Extracted records

——

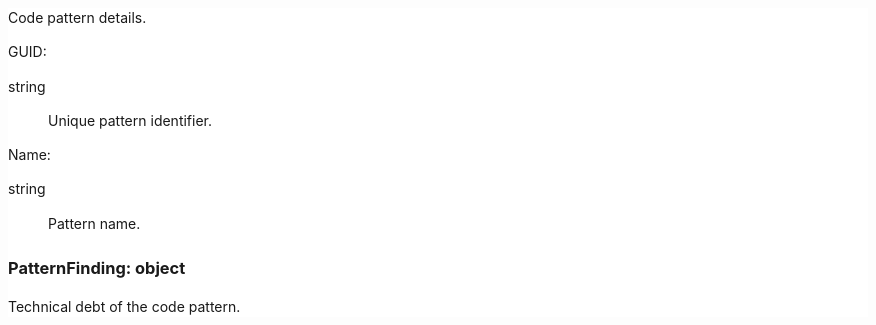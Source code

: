 </span>
</h3>
</div>
<div class="panel-body">
<section class="json-schema-description">
<p>Code pattern details.</p>

</section>

<section class="json-schema-properties">
<dl>
<dt data-property-name="GUID">
<span class="json-property-name">GUID:</span>

<span class="json-property-type">string</span>
<span class="json-property-range" title="Value limits"></span>

<span class="json-property-required"></span>
</dt>
<dd>
<p>Unique pattern identifier.</p>

<div class="json-inner-schema">

</div>
</dd>
<dt data-property-name="Name">
<span class="json-property-name">Name:</span>

<span class="json-property-type">string</span>
<span class="json-property-range" title="Value limits"></span>

<span class="json-property-required"></span>
</dt>
<dd>
<p>Pattern name.</p>

<div class="json-inner-schema">

</div>
</dd>
</dl>
</section>
</div>
</div>        
<div id="definition-PatternFinding" class="panel panel-definition">
<div class="panel-heading">
<h3 class="panel-title"><a name="/definitions/PatternFinding"></a>PatternFinding:
<span class="json-property-type">
<span class="json-property-type">object</span>
<span class="json-property-range" title="Value limits"></span>

</span>
</h3>
</div>
<div class="panel-body">
<section class="json-schema-description">
<p>Technical debt of the code pattern.</p>
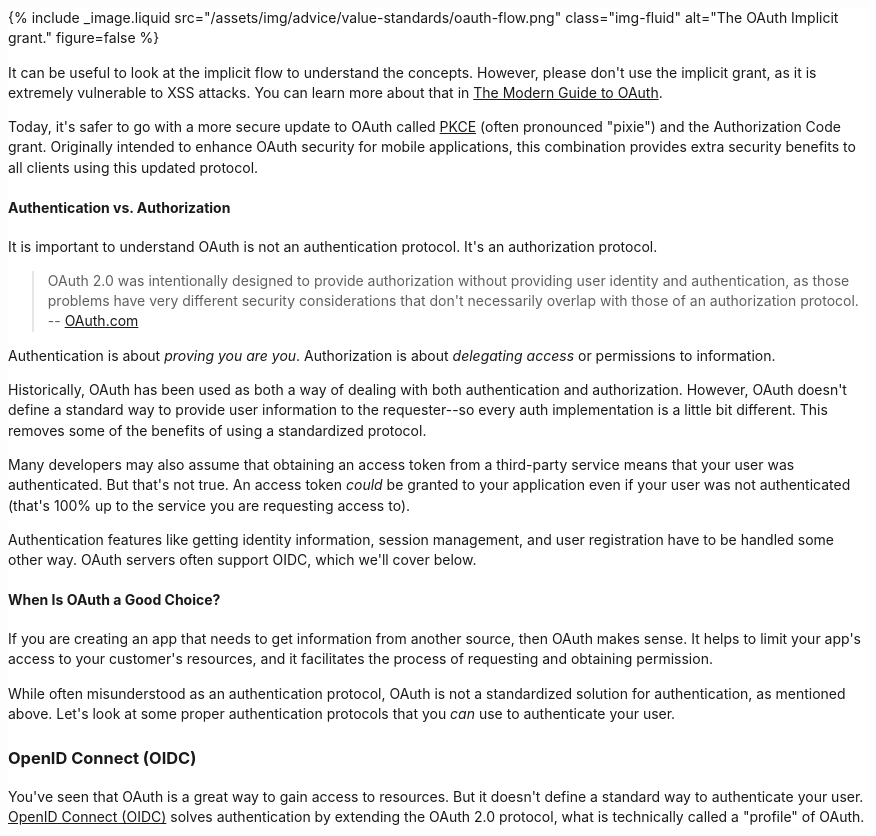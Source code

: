 {% include _image.liquid src="/assets/img/advice/value-standards/oauth-flow.png" class="img-fluid" alt="The OAuth Implicit grant." figure=false %}

It can be useful to look at the implicit flow to understand the concepts. However, please don't use the implicit grant, as it is extremely vulnerable to XSS attacks. You can learn more about that in [The Modern Guide to OAuth](/learn/expert-advice/oauth/modern-guide-to-oauth/#implicit-grant-in-oauth-20).

Today, it's safer to go with a more secure update to OAuth called [PKCE](https://oauth.net/2/pkce/) (often pronounced "pixie") and the Authorization Code grant. Originally intended to enhance OAuth security for mobile applications, this combination provides extra security benefits to all clients using this updated protocol.

#### Authentication vs. Authorization

It is important to understand OAuth is not an authentication protocol. It's an authorization protocol.

> OAuth 2.0 was intentionally designed to provide authorization without providing user identity and authentication, as those problems have very different security considerations that don't necessarily overlap with those of an authorization protocol. -- [OAuth.com](https://www.oauth.com/oauth2-servers/openid-connect/authorization-vs-authentication/#:~:text=OAuth%202.0%20was%20intentionally%20designed,those%20of%20an%20authorization%20protocol.)

Authentication is about _proving you are you_. Authorization is about _delegating access_ or permissions to information.

Historically, OAuth has been used as both a way of dealing with both authentication and authorization. However, OAuth doesn't define a standard way to provide user information to the requester--so every auth implementation is a little bit different. This removes some of the benefits of using a standardized protocol.

Many developers may also assume that obtaining an access token from a third-party service means that your user was authenticated. But that's not true. An access token _could_ be granted to your application even if your user was not authenticated (that's 100% up to the service you are requesting access to). 

Authentication features like getting identity information, session management, and user registration have to be handled some other way. OAuth servers often support OIDC, which we'll cover below.

#### When Is OAuth a Good Choice?

If you are creating an app that needs to get information from another source, then OAuth makes sense. It helps to limit your app's access to your customer's resources, and it facilitates the process of requesting and obtaining permission.

While often misunderstood as an authentication protocol, OAuth is not a standardized solution for authentication, as mentioned above. Let's look at some proper authentication protocols that you _can_ use to authenticate your user.

### OpenID Connect (OIDC)

You've seen that OAuth is a great way to gain access to resources. But it doesn't define a standard way to authenticate your user. [OpenID Connect (OIDC)](https://openid.net/connect/) solves authentication by extending the OAuth 2.0 protocol, what is technically called a "profile" of OAuth.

——

Write the records out again exactly as shown above, keeping no pictures.

**Written solution**
Source code

: </span>
</h3>
</div>
<div class="panel-body">
<section class="json-schema-description">
<p>Code pattern details.</p>

</section>

<section class="json-schema-properties">
<dl>
<dt data-property-name="GUID">
<span class="json-property-name">GUID:</span>

<span class="json-property-type">string</span>
<span class="json-property-range" title="Value limits"></span>

<span class="json-property-required"></span>
</dt>
<dd>
<p>Unique pattern identifier.</p>

<div class="json-inner-schema">

</div>
</dd>
<dt data-property-name="Name">
<span class="json-property-name">Name:</span>

<span class="json-property-type">string</span>
<span class="json-property-range" title="Value limits"></span>

<span class="json-property-required"></span>
</dt>
<dd>
<p>Pattern name.</p>

<div class="json-inner-schema">

</div>
</dd>
</dl>
</section>
</div>
</div>        
<div id="definition-PatternFinding" class="panel panel-definition">
<div class="panel-heading">
<h3 class="panel-title"><a name="/definitions/PatternFinding"></a>PatternFinding:
<span class="json-property-type">
<span class="json-property-type">object</span>
<span class="json-property-range" title="Value limits"></span>

</span>
</h3>
</div>
<div class="panel-body">
<section class="json-schema-description">
<p>Technical debt of the code pattern.</p>
Source code

: {% include _image.liquid src="/assets/img/advice/value-standards/oauth-flow.png" class="img-fluid" alt="The OAuth Implicit grant." figure=false %}

It can be useful to look at the implicit flow to understand the concepts. However, please don't use the implicit grant, as it is extremely vulnerable to XSS attacks. You can learn more about that in [The Modern Guide to OAuth](/learn/expert-advice/oauth/modern-guide-to-oauth/#implicit-grant-in-oauth-20).

Today, it's safer to go with a more secure update to OAuth called [PKCE](https://oauth.net/2/pkce/) (often pronounced "pixie") and the Authorization Code grant. Originally intended to enhance OAuth security for mobile applications, this combination provides extra security benefits to all clients using this updated protocol.

#### Authentication vs. Authorization

It is important to understand OAuth is not an authentication protocol. It's an authorization protocol.

> OAuth 2.0 was intentionally designed to provide authorization without providing user identity and authentication, as those problems have very different security considerations that don't necessarily overlap with those of an authorization protocol. -- [OAuth.com](https://www.oauth.com/oauth2-servers/openid-connect/authorization-vs-authentication/#:~:text=OAuth%202.0%20was%20intentionally%20designed,those%20of%20an%20authorization%20protocol.)

Authentication is about _proving you are you_. Authorization is about _delegating access_ or permissions to information.

Historically, OAuth has been used as both a way of dealing with both authentication and authorization. However, OAuth doesn't define a standard way to provide user information to the requester--so every auth implementation is a little bit different. This removes some of the benefits of using a standardized protocol.

Many developers may also assume that obtaining an access token from a third-party service means that your user was authenticated. But that's not true. An access token _could_ be granted to your application even if your user was not authenticated (that's 100% up to the service you are requesting access to). 

Authentication features like getting identity information, session management, and user registration have to be handled some other way. OAuth servers often support OIDC, which we'll cover below.

#### When Is OAuth a Good Choice?

If you are creating an app that needs to get information from another source, then OAuth makes sense. It helps to limit your app's access to your customer's resources, and it facilitates the process of requesting and obtaining permission.

While often misunderstood as an authentication protocol, OAuth is not a standardized solution for authentication, as mentioned above. Let's look at some proper authentication protocols that you _can_ use to authenticate your user.

### OpenID Connect (OIDC)

You've seen that OAuth is a great way to gain access to resources. But it doesn't define a standard way to authenticate your user. [OpenID Connect (OIDC)](https://openid.net/connect/) solves authentication by extending the OAuth 2.0 protocol, what is technically called a "profile" of OAuth.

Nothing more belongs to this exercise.